◆ Required action ◆
Output only the lines below from the one containing "for workshop content" to the one containing "understand what those", exactly as written, both ends kept.

----

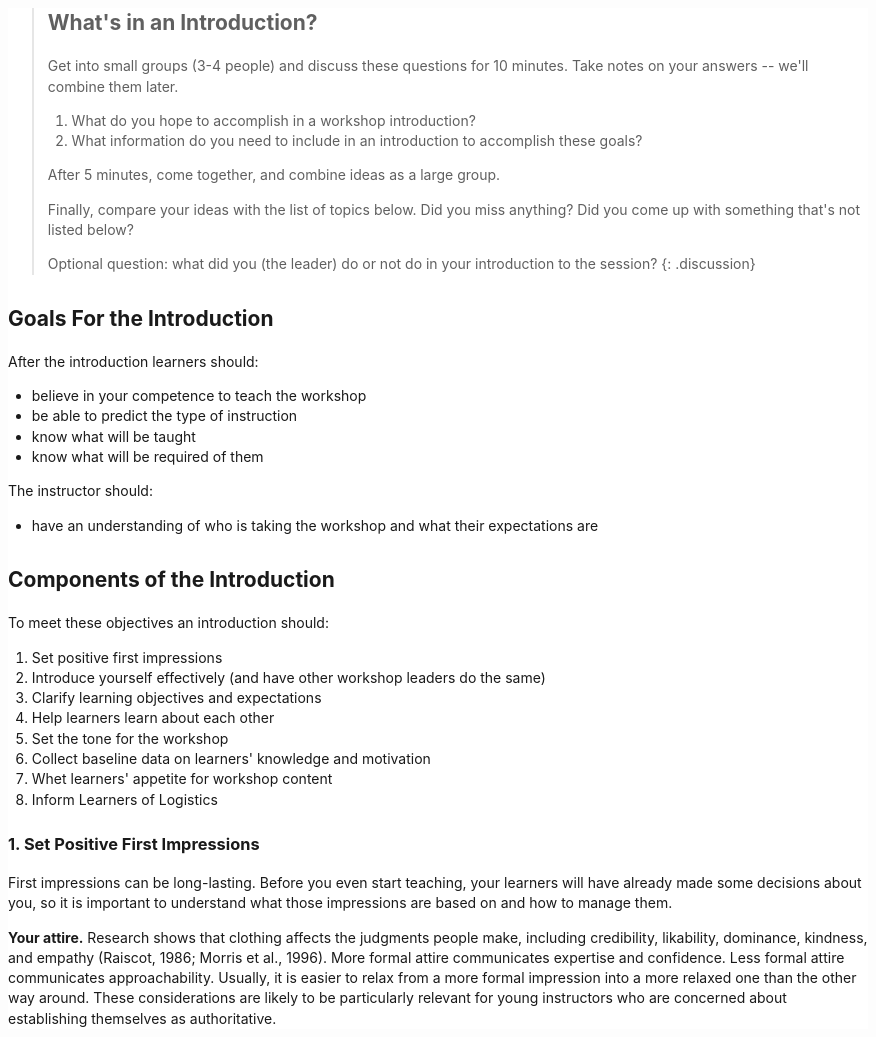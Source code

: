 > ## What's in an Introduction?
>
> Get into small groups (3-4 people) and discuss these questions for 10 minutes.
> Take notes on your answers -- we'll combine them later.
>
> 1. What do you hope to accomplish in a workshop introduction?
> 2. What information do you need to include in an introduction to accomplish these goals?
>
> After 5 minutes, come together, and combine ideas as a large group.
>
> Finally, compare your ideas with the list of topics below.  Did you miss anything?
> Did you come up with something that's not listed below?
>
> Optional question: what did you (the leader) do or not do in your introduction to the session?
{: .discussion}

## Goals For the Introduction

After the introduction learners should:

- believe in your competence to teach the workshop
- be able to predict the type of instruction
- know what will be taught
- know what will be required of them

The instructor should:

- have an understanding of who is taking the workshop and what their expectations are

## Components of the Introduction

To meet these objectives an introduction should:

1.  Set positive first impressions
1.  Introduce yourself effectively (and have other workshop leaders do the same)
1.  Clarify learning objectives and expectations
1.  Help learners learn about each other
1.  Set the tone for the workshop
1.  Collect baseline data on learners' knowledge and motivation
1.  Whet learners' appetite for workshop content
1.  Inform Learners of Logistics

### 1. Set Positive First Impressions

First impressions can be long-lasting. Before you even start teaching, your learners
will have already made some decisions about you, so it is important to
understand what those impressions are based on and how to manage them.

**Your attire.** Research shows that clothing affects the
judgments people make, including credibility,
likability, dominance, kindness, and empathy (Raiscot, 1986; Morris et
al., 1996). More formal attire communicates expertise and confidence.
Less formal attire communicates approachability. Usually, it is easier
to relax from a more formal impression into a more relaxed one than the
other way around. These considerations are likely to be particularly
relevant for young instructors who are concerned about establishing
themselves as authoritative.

----

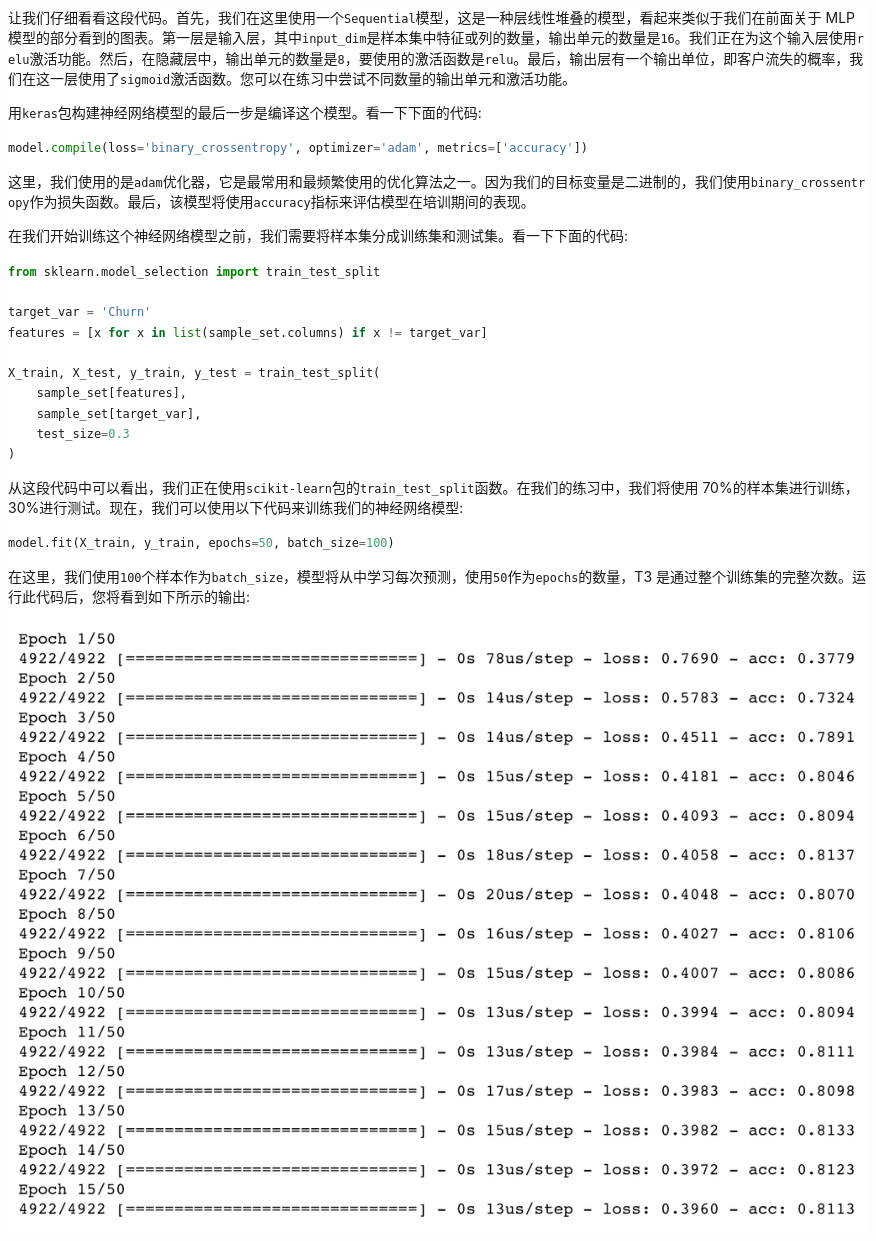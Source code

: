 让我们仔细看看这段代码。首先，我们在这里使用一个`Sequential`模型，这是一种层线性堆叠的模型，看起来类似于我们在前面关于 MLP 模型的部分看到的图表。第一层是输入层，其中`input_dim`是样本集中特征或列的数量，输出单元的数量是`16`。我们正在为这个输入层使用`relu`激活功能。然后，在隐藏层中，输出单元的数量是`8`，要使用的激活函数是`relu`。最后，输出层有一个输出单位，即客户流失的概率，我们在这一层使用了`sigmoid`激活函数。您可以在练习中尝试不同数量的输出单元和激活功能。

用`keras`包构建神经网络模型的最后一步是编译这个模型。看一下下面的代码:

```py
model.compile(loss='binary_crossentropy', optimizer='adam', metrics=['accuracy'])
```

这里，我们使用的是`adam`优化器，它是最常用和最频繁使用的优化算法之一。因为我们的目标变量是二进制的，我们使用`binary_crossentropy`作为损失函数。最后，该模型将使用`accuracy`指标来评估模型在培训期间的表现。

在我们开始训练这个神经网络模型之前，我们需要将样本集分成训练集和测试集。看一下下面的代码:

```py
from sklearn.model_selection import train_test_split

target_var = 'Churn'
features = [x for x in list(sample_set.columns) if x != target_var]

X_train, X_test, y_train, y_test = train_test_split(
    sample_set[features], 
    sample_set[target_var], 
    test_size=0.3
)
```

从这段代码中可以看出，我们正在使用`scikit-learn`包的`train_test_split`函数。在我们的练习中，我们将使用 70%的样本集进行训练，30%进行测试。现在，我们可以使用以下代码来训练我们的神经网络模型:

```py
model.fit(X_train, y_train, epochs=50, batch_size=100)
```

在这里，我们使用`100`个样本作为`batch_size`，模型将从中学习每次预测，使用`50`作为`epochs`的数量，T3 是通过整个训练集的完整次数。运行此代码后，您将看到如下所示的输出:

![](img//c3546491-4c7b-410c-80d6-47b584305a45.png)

----

◆ Reply ◆
1.  Whet learners' appetite for workshop content
1.  Inform Learners of Logistics

### 1. Set Positive First Impressions

First impressions can be long-lasting. Before you even start teaching, your learners
will have already made some decisions about you, so it is important to
understand what those impressions are based on and how to manage them.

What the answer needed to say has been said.